→ WORK INSTRUCTION: Every line of the entries below that carries the string "Database" should be copied.

Records excerpted from a collection:
⁂
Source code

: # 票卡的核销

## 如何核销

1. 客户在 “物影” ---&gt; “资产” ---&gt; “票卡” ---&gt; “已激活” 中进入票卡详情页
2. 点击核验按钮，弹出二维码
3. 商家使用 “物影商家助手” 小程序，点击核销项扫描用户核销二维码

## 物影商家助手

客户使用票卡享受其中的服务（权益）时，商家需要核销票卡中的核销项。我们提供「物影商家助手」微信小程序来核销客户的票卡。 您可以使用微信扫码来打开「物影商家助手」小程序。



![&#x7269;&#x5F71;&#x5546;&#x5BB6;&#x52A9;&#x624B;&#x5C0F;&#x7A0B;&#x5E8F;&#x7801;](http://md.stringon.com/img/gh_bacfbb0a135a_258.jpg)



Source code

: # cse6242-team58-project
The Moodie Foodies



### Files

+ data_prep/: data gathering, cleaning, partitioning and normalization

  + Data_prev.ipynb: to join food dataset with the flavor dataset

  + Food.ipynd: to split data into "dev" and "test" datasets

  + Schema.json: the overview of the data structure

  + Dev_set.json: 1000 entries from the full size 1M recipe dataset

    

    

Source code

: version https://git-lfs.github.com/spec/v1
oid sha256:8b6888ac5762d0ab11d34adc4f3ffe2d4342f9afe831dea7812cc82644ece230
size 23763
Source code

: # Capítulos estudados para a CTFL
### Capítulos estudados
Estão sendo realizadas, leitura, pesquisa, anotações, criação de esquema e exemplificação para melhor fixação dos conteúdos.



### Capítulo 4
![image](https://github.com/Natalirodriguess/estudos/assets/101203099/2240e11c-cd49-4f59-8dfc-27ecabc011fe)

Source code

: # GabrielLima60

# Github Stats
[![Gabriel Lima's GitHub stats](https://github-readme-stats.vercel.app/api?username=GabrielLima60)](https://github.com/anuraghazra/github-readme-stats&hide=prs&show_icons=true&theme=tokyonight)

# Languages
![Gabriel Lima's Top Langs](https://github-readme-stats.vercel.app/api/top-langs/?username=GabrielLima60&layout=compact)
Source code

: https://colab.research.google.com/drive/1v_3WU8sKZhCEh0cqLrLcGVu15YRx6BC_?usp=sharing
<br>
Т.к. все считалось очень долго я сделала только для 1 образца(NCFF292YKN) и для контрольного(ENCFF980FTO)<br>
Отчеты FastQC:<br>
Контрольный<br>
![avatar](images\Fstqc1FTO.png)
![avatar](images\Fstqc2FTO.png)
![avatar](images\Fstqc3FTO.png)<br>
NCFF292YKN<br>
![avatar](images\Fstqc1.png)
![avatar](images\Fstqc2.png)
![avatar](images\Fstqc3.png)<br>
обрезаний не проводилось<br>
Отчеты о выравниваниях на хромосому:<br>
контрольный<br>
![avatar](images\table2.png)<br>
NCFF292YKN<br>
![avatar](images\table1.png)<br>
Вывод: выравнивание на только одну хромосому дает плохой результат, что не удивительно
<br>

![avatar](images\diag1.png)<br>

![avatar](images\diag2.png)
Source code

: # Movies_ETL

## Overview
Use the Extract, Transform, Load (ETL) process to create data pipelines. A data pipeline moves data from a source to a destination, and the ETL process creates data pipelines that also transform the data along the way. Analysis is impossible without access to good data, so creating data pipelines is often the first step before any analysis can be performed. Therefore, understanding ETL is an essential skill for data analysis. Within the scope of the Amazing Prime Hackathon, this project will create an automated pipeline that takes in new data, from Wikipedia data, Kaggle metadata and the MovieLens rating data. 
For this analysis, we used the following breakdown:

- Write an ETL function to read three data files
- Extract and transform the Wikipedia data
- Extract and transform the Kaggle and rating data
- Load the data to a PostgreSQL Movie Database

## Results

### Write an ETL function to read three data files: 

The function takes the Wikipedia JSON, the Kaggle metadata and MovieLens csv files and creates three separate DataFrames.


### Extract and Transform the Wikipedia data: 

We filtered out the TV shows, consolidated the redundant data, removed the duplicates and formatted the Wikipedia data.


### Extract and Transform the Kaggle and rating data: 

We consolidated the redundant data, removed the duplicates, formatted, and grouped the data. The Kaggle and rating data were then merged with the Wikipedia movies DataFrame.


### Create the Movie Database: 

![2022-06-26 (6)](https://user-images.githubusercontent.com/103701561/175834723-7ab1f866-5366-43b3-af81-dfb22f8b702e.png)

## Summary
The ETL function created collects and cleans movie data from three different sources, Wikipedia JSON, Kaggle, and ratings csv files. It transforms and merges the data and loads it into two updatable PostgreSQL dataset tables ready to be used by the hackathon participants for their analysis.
⁂
→ TASK OUTPUT:
- Load the data to a PostgreSQL Movie Database
### Create the Movie Database: 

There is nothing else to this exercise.